The problem - How do the lines below between the ones holding "diagonal finite-net argument" and "For each real", inclusive, read? Give them again exactly, with no other lines.

Exercise inputs Block Start

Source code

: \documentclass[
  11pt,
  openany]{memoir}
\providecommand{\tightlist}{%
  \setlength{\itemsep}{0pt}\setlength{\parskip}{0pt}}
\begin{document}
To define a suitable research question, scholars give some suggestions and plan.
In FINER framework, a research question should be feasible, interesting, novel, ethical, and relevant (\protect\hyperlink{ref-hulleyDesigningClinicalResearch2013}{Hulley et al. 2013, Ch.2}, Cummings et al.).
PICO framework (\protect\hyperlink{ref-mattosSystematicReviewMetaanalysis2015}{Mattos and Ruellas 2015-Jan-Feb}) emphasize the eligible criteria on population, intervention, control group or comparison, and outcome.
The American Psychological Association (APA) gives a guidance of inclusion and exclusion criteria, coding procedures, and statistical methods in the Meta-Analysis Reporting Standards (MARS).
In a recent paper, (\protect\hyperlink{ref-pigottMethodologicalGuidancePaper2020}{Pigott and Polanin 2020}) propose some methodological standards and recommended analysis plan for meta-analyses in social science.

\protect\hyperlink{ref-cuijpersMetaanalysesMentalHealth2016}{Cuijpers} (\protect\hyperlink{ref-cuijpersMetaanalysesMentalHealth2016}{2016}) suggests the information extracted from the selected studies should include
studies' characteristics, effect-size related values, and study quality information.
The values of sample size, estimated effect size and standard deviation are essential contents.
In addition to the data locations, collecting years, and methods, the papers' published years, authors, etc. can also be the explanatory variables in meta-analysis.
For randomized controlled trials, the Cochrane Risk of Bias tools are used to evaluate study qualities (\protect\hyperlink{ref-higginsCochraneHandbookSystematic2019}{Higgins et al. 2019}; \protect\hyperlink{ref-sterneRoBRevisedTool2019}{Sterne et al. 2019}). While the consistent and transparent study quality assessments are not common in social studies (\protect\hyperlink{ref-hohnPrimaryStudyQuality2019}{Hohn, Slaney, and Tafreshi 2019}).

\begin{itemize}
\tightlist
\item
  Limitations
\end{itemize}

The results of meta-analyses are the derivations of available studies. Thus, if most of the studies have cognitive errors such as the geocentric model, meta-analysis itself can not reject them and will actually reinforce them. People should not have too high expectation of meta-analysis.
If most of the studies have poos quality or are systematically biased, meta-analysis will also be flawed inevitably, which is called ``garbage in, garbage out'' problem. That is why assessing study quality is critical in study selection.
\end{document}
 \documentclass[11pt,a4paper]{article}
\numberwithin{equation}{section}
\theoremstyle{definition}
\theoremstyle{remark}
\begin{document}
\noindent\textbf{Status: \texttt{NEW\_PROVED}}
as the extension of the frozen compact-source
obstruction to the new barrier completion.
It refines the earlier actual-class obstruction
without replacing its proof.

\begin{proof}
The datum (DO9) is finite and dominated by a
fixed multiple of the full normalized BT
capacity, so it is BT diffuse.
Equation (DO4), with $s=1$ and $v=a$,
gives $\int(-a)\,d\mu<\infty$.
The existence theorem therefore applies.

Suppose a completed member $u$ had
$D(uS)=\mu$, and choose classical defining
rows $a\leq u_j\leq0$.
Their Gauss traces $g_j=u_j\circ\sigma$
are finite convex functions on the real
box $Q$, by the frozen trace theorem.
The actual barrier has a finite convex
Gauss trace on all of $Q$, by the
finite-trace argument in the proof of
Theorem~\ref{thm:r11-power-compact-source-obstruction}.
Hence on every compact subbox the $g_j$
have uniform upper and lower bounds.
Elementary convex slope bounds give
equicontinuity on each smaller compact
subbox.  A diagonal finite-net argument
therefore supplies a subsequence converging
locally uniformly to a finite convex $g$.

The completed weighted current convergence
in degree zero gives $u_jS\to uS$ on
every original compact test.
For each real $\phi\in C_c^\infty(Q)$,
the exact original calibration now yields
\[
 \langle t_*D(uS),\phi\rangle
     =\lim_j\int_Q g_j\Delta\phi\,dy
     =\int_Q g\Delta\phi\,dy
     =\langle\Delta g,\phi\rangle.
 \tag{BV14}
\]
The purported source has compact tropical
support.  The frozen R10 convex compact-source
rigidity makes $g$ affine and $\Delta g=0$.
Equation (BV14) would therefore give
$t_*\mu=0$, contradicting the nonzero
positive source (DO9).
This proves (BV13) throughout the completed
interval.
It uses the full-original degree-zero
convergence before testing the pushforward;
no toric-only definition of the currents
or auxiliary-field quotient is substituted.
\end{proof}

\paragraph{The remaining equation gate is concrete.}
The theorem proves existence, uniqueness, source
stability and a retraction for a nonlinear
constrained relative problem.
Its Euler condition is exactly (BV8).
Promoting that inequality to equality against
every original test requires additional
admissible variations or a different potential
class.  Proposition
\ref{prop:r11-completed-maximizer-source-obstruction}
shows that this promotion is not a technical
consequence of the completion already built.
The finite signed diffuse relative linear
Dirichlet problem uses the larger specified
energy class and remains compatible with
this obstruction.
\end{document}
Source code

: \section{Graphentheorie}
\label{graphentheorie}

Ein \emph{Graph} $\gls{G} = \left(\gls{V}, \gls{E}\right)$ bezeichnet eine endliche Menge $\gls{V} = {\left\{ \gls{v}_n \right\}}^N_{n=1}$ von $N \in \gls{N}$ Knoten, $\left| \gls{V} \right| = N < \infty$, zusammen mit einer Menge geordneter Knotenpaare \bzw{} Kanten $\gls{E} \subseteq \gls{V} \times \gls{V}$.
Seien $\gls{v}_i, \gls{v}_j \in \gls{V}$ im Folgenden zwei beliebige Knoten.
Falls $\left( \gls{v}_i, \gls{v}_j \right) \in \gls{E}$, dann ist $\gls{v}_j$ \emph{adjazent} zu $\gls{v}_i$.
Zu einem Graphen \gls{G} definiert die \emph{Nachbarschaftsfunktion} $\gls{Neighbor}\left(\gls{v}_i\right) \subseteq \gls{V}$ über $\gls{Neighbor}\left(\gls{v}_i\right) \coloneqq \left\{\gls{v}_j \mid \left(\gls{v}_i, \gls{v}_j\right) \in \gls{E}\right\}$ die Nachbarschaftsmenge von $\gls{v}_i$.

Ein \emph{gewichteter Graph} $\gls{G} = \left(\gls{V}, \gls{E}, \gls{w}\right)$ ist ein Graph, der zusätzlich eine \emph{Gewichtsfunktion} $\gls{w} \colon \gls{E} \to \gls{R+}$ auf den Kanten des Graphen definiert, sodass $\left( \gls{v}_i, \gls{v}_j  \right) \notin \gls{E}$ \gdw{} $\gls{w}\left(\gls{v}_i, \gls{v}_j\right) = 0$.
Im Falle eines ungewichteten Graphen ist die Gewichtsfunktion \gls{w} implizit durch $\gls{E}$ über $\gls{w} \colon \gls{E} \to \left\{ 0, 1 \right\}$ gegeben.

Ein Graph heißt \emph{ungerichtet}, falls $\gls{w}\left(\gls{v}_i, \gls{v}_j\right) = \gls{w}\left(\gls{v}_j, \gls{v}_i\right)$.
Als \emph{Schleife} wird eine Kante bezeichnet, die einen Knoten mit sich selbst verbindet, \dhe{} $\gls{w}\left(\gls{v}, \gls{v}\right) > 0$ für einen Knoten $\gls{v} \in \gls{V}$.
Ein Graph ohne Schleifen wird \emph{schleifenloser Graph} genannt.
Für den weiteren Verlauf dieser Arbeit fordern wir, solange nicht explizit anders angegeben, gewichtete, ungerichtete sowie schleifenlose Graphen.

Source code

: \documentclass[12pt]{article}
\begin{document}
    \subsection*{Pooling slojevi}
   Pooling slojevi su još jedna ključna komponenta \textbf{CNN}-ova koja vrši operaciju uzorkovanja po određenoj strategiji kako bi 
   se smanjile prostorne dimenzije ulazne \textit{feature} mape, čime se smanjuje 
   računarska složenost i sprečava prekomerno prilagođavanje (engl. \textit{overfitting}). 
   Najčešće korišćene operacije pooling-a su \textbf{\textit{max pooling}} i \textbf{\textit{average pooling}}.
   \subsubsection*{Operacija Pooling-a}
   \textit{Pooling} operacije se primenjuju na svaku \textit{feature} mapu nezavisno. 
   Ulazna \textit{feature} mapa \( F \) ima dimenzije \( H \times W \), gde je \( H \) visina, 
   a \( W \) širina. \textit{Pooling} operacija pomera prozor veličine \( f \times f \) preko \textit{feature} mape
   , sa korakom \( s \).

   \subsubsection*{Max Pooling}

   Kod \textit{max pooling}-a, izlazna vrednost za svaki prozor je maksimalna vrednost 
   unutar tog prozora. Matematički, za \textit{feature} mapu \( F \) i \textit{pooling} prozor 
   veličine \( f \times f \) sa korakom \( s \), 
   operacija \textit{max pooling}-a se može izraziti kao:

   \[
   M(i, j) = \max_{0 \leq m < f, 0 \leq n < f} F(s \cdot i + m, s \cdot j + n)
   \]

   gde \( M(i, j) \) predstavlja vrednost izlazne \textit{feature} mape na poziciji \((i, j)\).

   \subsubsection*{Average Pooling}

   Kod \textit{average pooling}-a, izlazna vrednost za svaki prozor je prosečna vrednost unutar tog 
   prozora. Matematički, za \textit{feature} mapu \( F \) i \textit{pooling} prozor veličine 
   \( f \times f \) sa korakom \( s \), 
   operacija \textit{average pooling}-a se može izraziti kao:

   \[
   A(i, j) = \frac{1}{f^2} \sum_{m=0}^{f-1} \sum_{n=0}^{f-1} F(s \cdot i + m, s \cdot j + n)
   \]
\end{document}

Exercise inputs Block End

Solution for this exercise -
subbox.  A diagonal finite-net argument
therefore supplies a subsequence converging
locally uniformly to a finite convex $g$.

The completed weighted current convergence
in degree zero gives $u_jS\to uS$ on
every original compact test.
For each real $\phi\in C_c^\infty(Q)$,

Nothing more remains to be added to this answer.